Collected data:

+ + + +

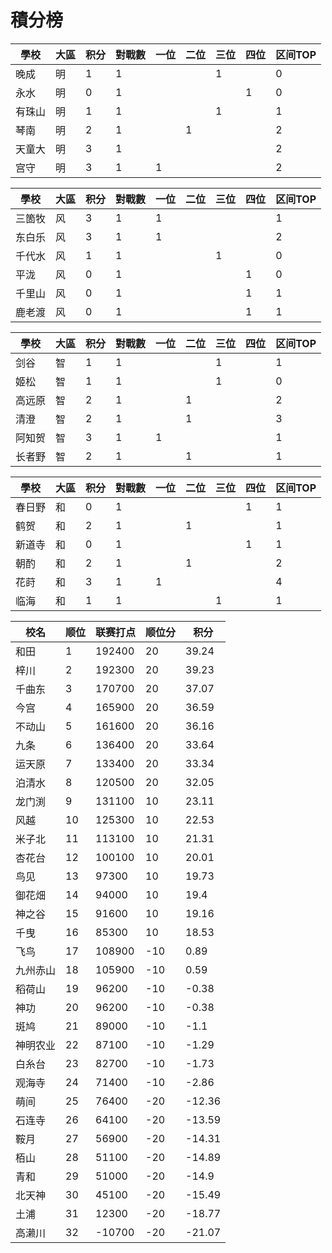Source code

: # 積分榜

| 學校   | 大區 | 积分 | 對戰數 | 一位 | 二位 | 三位 | 四位 | 区间TOP |
| ------ | ---- | ---- | ------ | ---- | ---- | ---- | ---- | ------- |
| 晚成   | 明   |   1   |    1    |      |      |  1    |      |    0     |
| 永水   | 明   |   0   |     1   |      |      |      |    1  |    0     |
| 有珠山 | 明   |   1   |    1    |      |      |  1    |      |    1     |
| 琴南   | 明   |   2   |     1   |      |  1    |      |      |    2     |
| 天童大 | 明   |   3   |     1   |      |      |      |      |     2    |
| 宫守   | 明   |   3   |     1   |  1    |      |      |      |    2     |

| 學校   | 大區 | 积分 | 對戰數 | 一位 | 二位 | 三位 | 四位 | 区间TOP |
| ------ | ---- | ---- | ------ | ---- | ---- | ---- | ---- | ------- |
| 三箇牧 | 风   |   3   |    1    |    1  |      |      |      |    1     |
| 东白乐 | 风   |   3   |    1    |    1  |      |      |      |    2     |
| 千代水 | 风   |    1  |     1   |      |      |  1    |      |     0    |
| 平泷   | 风   |   0   |   1     |      |      |      |   1   |    0     |
| 千里山 | 风   |   0   |    1    |      |      |      |   1   |    1     |
| 鹿老渡 | 风   |   0   |    1    |      |      |      |   1   |     1    |

| 學校   | 大區 | 积分 | 對戰數 | 一位 | 二位 | 三位 | 四位 | 区间TOP |
| ------ | ---- | ---- | ------ | ---- | ---- | ---- | ---- | ------- |
| 剑谷   | 智   |   1   |     1   |      |      |   1   |      |    1     |
| 姬松   | 智   |   1   |    1    |      |      |    1  |      |    0     |
| 高远原 | 智   |   2   |    1    |      |   1   |      |      |    2     |
| 清澄   | 智   |   2   |    1    |      |  1    |      |      |    3     |
| 阿知贺 | 智   |    3  |    1    |   1   |      |      |      |    1     |
| 长者野 | 智   |    2  |    1    |      |  1    |      |      |    1     |

| 學校   | 大區 | 积分 | 對戰數 | 一位 | 二位 | 三位 | 四位 | 区间TOP |
| ------ | ---- | ---- | ------ | ---- | ---- | ---- | ---- | ------- |
| 春日野 | 和   |   0   |    1    |      |      |      |   1   |    1     |
| 鹤贺   | 和   |   2   |    1    |      |   1   |      |      |     1    |
| 新道寺 | 和   |  0    |    1   |      |      |      |   1   |     1    |
| 朝酌   | 和   |   2   |   1     |      |   1   |      |      |    2     |
| 花莳   | 和   |   3   |   1     |   1   |      |      |      |     4    |
| 临海   | 和   |   1   |     1   |      |      |    1  |      |    1     |

|	校名	|	顺位	|	联赛打点	|	顺位分	|	积分	|
|	----|--	|	----|	---|	---|
|	和田	|	1	|	192400	|	20	|	39.24	|
|	梓川	|	2	|	192300	|	20	|	39.23	|
|	千曲东	|	3	|	170700	|	20	|	37.07	|
|	今宫	|	4	|	165900	|	20	|	36.59	|
|	不动山	|	5	|	161600	|	20	|	36.16	|
|	九条	|	6	|	136400	|	20	|	33.64	|
|	运天原	|	7	|	133400	|	20	|	33.34	|
|	泊清水	|	8	|	120500	|	20	|	32.05	|
|	龙门渕	|	9	|	131100	|	10	|	23.11	|
|	风越	|	10	|	125300	|	10	|	22.53	|
|	米子北	|	11	|	113100	|	10	|	21.31	|
|	杏花台	|	12	|	100100	|	10	|	20.01	|
|	鸟见	|	13	|	97300	|	10	|	19.73	|
|	御花畑	|	14	|	94000	|	10	|	19.4	|
|	神之谷	|	15	|	91600	|	10	|	19.16	|
|	千曳	|	16	|	85300	|	10	|	18.53	|
|	飞鸟	|	17	|	108900	|	-10	|	0.89	|
|	九州赤山	|	18	|	105900	|	-10	|	0.59	|
|	稻荷山	|	19	|	96200	|	-10	|	-0.38	|
|	神功	|	20	|	96200	|	-10	|	-0.38	|
|	斑鸠	|	21	|	89000	|	-10	|	-1.1	|
|	神明农业	|	22	|	87100	|	-10	|	-1.29	|
|	白糸台	|	23	|	82700	|	-10	|	-1.73	|
|	观海寺	|	24	|	71400	|	-10	|	-2.86	|
|	萌间	|	25	|	76400	|	-20	|	-12.36	|
|	石连寺	|	26	|	64100	|	-20	|	-13.59	|
|	鞍月	|	27	|	56900	|	-20	|	-14.31	|
|	栢山	|	28	|	51100	|	-20	|	-14.89	|
|	青和	|	29	|	51000	|	-20	|	-14.9	|
|	北天神	|	30	|	45100	|	-20	|	-15.49	|
|	土浦	|	31	|	12300	|	-20	|	-18.77	|
|	高濑川	|	32	|	-10700	|	-20	|	-21.07	|
    
 
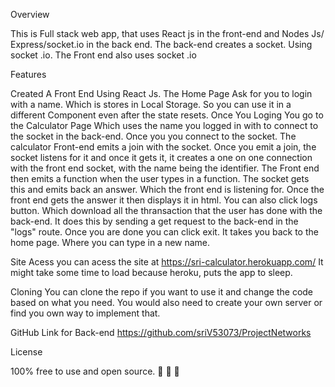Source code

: Overview

This is Full stack web app, that uses React js in the front-end and Nodes Js/ Express/socket.io in the back end. The back-end creates a socket. Using socket .io. The Front end also uses socket .io

Features

Created A Front End Using React Js. The Home Page Ask for you to login with a name. Which is stores in Local Storage. So you can use it in a different Component even after the state resets. Once You Loging You go to the Calculator Page Which uses the name you logged in with to connect to the socket in the back-end. Once you you connect to the socket. The calculator Front-end emits a join with the socket. Once you emit a join, the socket listens for it and once it gets it, it creates a one on one connection with the front end socket, with the name being the identifier. The Front end then emits a function when the user types in a function. The socket gets this and emits back an answer. Which the front end is listening for. Once the front end gets the answer it then displays it in html. You can also click logs button. Which download all the thransaction that the user has done with the back-end. It does this by sending a get request to the back-end in the "logs" route. Once you are done you can click exit. It takes you back to the home page. Where you can type in a new name.


Site Acess you can acess the site at https://sri-calculator.herokuapp.com/ It might take some time to load because heroku, puts the app to sleep.

Cloning You can clone the repo if you want to use it and change the code based on what you need. You would also need to create your own server or find you own way to implement that.

GitHub Link for Back-end https://github.com/sriV53073/ProjectNetworks

License

100% free to use and open source. 🙈 🙉 🙊
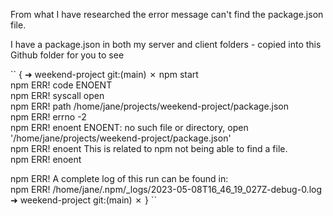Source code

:From what I have researched the error message can't find the package.json file.  

I have a package.json in both my server and client folders - copied into this Github folder for you to see

``
{
➜  weekend-project git:(main) ✗ npm start  
npm ERR! code ENOENT  
npm ERR! syscall open  
npm ERR! path /home/jane/projects/weekend-project/package.json  
npm ERR! errno -2  
npm ERR! enoent ENOENT: no such file or directory, open '/home/jane/projects/weekend-project/package.json'  
npm ERR! enoent This is related to npm not being able to find a file.  
npm ERR! enoent   
  
npm ERR! A complete log of this run can be found in:  
npm ERR!     /home/jane/.npm/_logs/2023-05-08T16_46_19_027Z-debug-0.log  
➜  weekend-project git:(main) ✗
}
``  

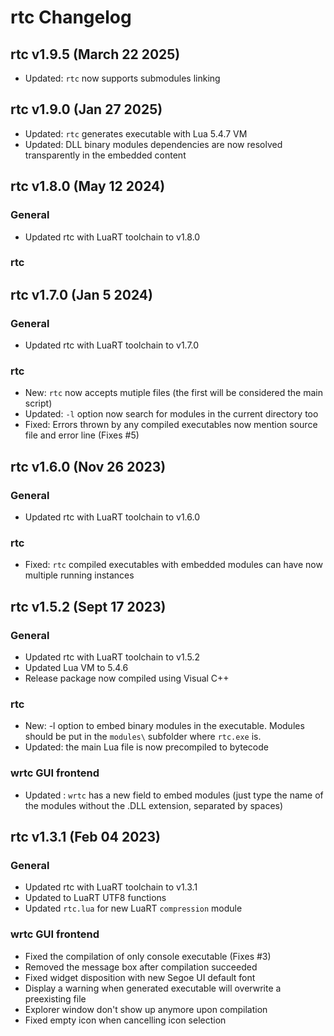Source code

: # rtc Changelog

## rtc v1.9.5 (March 22 2025)
- Updated: `rtc` now supports submodules linking


## rtc v1.9.0 (Jan 27 2025)
- Updated: `rtc` generates executable with Lua 5.4.7 VM
- Updated: DLL binary modules dependencies are now resolved transparently in the embedded content


## rtc v1.8.0 (May 12 2024)

### General
- Updated rtc with LuaRT toolchain to v1.8.0

### rtc


## rtc v1.7.0 (Jan 5 2024)

### General
- Updated rtc with LuaRT toolchain to v1.7.0

### rtc
- New: `rtc` now accepts mutiple files (the first will be considered the main script)
- Updated: `-l` option now search for modules in the current directory too
- Fixed: Errors thrown by any compiled executables now mention source file and error line (Fixes #5)

## rtc v1.6.0 (Nov 26 2023)

### General
- Updated rtc with LuaRT toolchain to v1.6.0

### rtc
- Fixed: `rtc` compiled executables with embedded modules can have now multiple running instances


## rtc v1.5.2 (Sept 17 2023)

### General
- Updated rtc with LuaRT toolchain to v1.5.2
- Updated Lua VM to 5.4.6
- Release package now compiled using Visual C++

### rtc
- New: -l option to embed binary modules in the executable. Modules should be put in the `modules\` subfolder where `rtc.exe` is.
- Updated: the main Lua file is now precompiled to bytecode

### wrtc GUI frontend
- Updated : `wrtc` has a new field to embed modules (just type the name of the modules without the .DLL extension, separated by spaces)


## rtc v1.3.1 (Feb 04 2023)

### General
- Updated rtc with LuaRT toolchain to v1.3.1
- Updated to LuaRT UTF8 functions
- Updated `rtc.lua` for new LuaRT `compression` module

### wrtc GUI frontend
- Fixed the compilation of only console executable (Fixes #3)
- Removed the message box after compilation succeeded 
- Fixed widget disposition with new Segoe UI default font 
- Display a warning when generated executable will overwrite a preexisting file
- Explorer window don't show up anymore upon compilation
- Fixed empty icon when cancelling icon selection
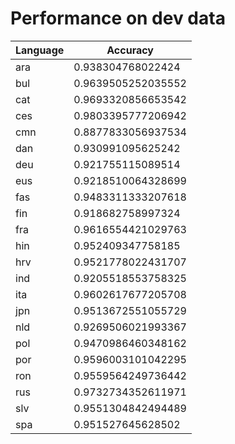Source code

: # Performance on dev data

| Language  | Accuracy           |
| --------- | ------------------ |
| ara       | 0.938304768022424  |
| bul       | 0.9639505252035552 |
| cat       | 0.9693320856653542 |
| ces       | 0.9803395777206942 |
| cmn       | 0.8877833056937534 |
| dan       | 0.930991095625242  |
| deu       | 0.921755115089514  |
| eus       | 0.9218510064328699 |
| fas       | 0.9483311333207618 |
| fin       | 0.918682758997324  |
| fra       | 0.9616554421029763 |
| hin       | 0.952409347758185  |
| hrv       | 0.9521778022431707 |
| ind       | 0.9205518553758325 |
| ita       | 0.9602617677205708 |
| jpn       | 0.9513672551055729 |
| nld       | 0.9269506021993367 |
| pol       | 0.9470986460348162 |
| por       | 0.9596003101042295 |
| ron       | 0.9559564249736442 |
| rus       | 0.9732734352611971 |
| slv       | 0.9551304842494489 |
| spa       | 0.951527645628502  |
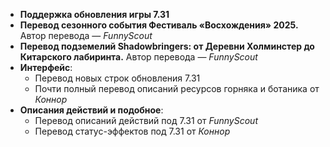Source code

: * **Поддержка обновления игры 7.31**
* **Перевод сезонного события Фестиваль «Восхождения» 2025.** Автор перевода — _FunnyScout_
* **Перевод подземелий Shadowbringers: от Деревни Холминстер до Китарского лабиринта.** Автор перевода — _FunnyScout_
* **Интерфейс**:
  * Перевод новых строк обновления 7.31
  * Почти полный перевод описаний ресурсов горняка и ботаника от _Коннор_
* **Описания действий и подобное**:
  * Перевод описаний действий под 7.31 от _FunnyScout_
  * Перевод статус-эффектов под 7.31 от _Коннор_

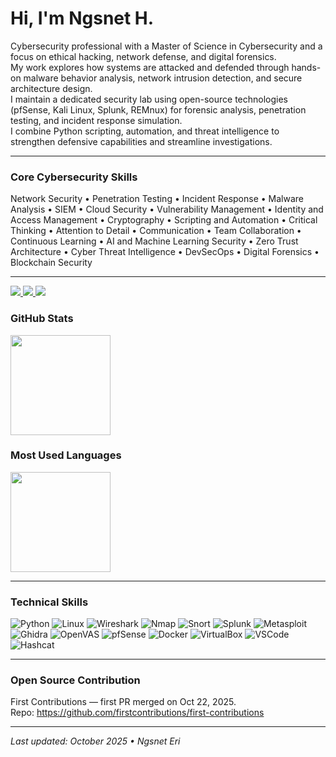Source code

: <h1 align="left">Hi, I'm Ngsnet H.</h1>


Cybersecurity professional with a Master of Science in Cybersecurity and a focus on ethical hacking, network defense, and digital forensics.  
My work explores how systems are attacked and defended through hands-on malware behavior analysis, network intrusion detection, and secure architecture design.  
I maintain a dedicated security lab using open-source technologies (pfSense, Kali Linux, Splunk, REMnux) for forensic analysis, penetration testing, and incident response simulation.  
I combine Python scripting, automation, and threat intelligence to strengthen defensive capabilities and streamline investigations.

---

### Core Cybersecurity Skills
Network Security • Penetration Testing • Incident Response • Malware Analysis • SIEM • Cloud Security • Vulnerability Management • Identity and Access Management • Cryptography • Scripting and Automation • Critical Thinking • Attention to Detail • Communication • Team Collaboration • Continuous Learning • AI and Machine Learning Security • Zero Trust Architecture • Cyber Threat Intelligence • DevSecOps • Digital Forensics • Blockchain Security

---

<p>
  <a href="https://www.linkedin.com/feed/">
    <img src="https://img.shields.io/badge/LinkedIn-0A66C2?style=flat&logo=linkedin&logoColor=white" />
  </a>
  <a href="mailto:ngsnetmpls@gmail.com">
    <img src="https://img.shields.io/badge/Email-555555?style=flat&logo=gmail&logoColor=white" />
  </a>
  <a href="https://github.com/ngsnetEri?tab=repositories">
    <img src="https://img.shields.io/badge/Open%20Source%20Contributor-181717?style=flat&logo=github&logoColor=white" />
  </a>
</p>


### GitHub Stats
<!-- If the cards don’t load, keep them as-is; they’ll render on profile. -->
<p>
  <img height="160" src="https://github-readme-stats.vercel.app/api?username=ngsnetEri&show_icons=true&count_private=true&include_all_commits=true&theme=tokyonight" />
</p>

### Most Used Languages
<p>
  <img height="160" src="https://github-readme-stats.vercel.app/api/top-langs/?username=ngsnetEri&layout=compact&theme=tokyonight" />
</p>

---

### Technical Skills
![Python](https://img.shields.io/badge/Python-3776AB?style=flat&logo=python&logoColor=white)
![Linux](https://img.shields.io/badge/Linux-FCC624?style=flat&logo=linux&logoColor=black)
![Wireshark](https://img.shields.io/badge/Wireshark-1E90FF?style=flat&logo=wireshark&logoColor=white)
![Nmap](https://img.shields.io/badge/Nmap-CC0000?style=flat)
![Snort](https://img.shields.io/badge/Snort-1B1B1B?style=flat)
![Splunk](https://img.shields.io/badge/Splunk-1f6feb?style=flat&logo=splunk&logoColor=white)
![Metasploit](https://img.shields.io/badge/Metasploit-282828?style=flat)
![Ghidra](https://img.shields.io/badge/Ghidra-6C77A0?style=flat)
![OpenVAS](https://img.shields.io/badge/OpenVAS-2F9E44?style=flat)
![pfSense](https://img.shields.io/badge/pfSense-00A6D6?style=flat)
![Docker](https://img.shields.io/badge/Docker-2496ED?style=flat&logo=docker&logoColor=white)
![VirtualBox](https://img.shields.io/badge/VirtualBox-183A77?style=flat&logo=virtualbox&logoColor=white)
![VSCode](https://img.shields.io/badge/VS%20Code-0078D7?style=flat&logo=visual-studio-code&logoColor=white)
![Hashcat](https://img.shields.io/badge/Hashcat-FF6600?style=flat)

---

### Open Source Contribution
First Contributions — first PR merged on Oct 22, 2025.  
Repo: https://github.com/firstcontributions/first-contributions

---

_Last updated: October 2025 • Ngsnet Eri_
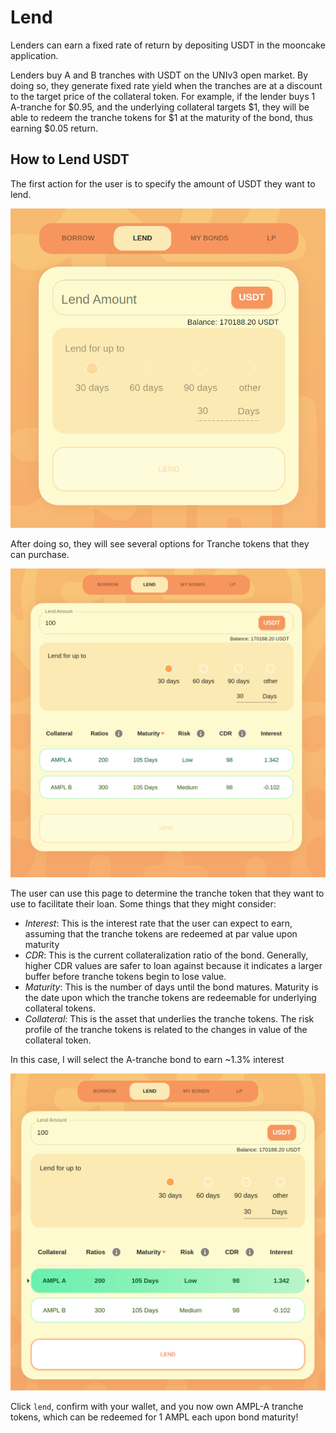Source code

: # Lend

Lenders can earn a fixed rate of return by depositing USDT in the mooncake application.&#x20;

Lenders buy A and B tranches with USDT on the UNIv3 open market. By doing so, they generate fixed rate yield when the tranches are at a discount to the target price of the collateral token. For example, if the lender buys 1 A-tranche for $0.95, and the underlying collateral targets $1, they will  be able to redeem the tranche tokens for $1 at the maturity of the bond, thus earning $0.05 return.&#x20;



## How to Lend USDT

The first action for the user is to specify the amount of USDT they want to lend.

![](<../../.gitbook/assets/Screenshot from 2021-12-17 10-27-03.png>)



After doing so, they will see several options for Tranche tokens that they can purchase.&#x20;

![](<../../.gitbook/assets/Screenshot from 2021-12-17 10-27-54.png>)

The user can use this page to determine the tranche token that they want to use to facilitate their loan. Some things that they might consider:

* _Interest_: This is the interest rate that the user can expect to earn, assuming that the tranche tokens are redeemed at par value upon maturity
* _CDR_: This is the current collateralization ratio of the bond. Generally, higher CDR values are safer to loan against because it indicates a larger buffer before tranche tokens begin to lose value.
* _Maturity_: This is the number of days until the bond matures. Maturity is the date upon which the tranche tokens are redeemable for underlying collateral tokens.&#x20;
* _Collateral_: This is the asset that underlies the tranche tokens. The risk profile of the tranche tokens is related to the changes in value of the collateral token.&#x20;



In this case, I will select the A-tranche bond to earn \~1.3% interest

![](<../../.gitbook/assets/Screenshot from 2021-12-17 10-37-58.png>)

Click `lend`, confirm with your wallet, and you now own AMPL-A tranche tokens, which can be redeemed for 1 AMPL each upon bond maturity!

+ + + +

## Exercise prompt
Only one stretch of the entries above is wanted: the lines from the one containing "- Updated rtc with LuaRT toolchain to v1.7.0" through the one containing "current directory too". Please reproduce it exactly.

## Task output
- Updated rtc with LuaRT toolchain to v1.7.0

### rtc
- New: `rtc` now accepts mutiple files (the first will be considered the main script)
- Updated: `-l` option now search for modules in the current directory too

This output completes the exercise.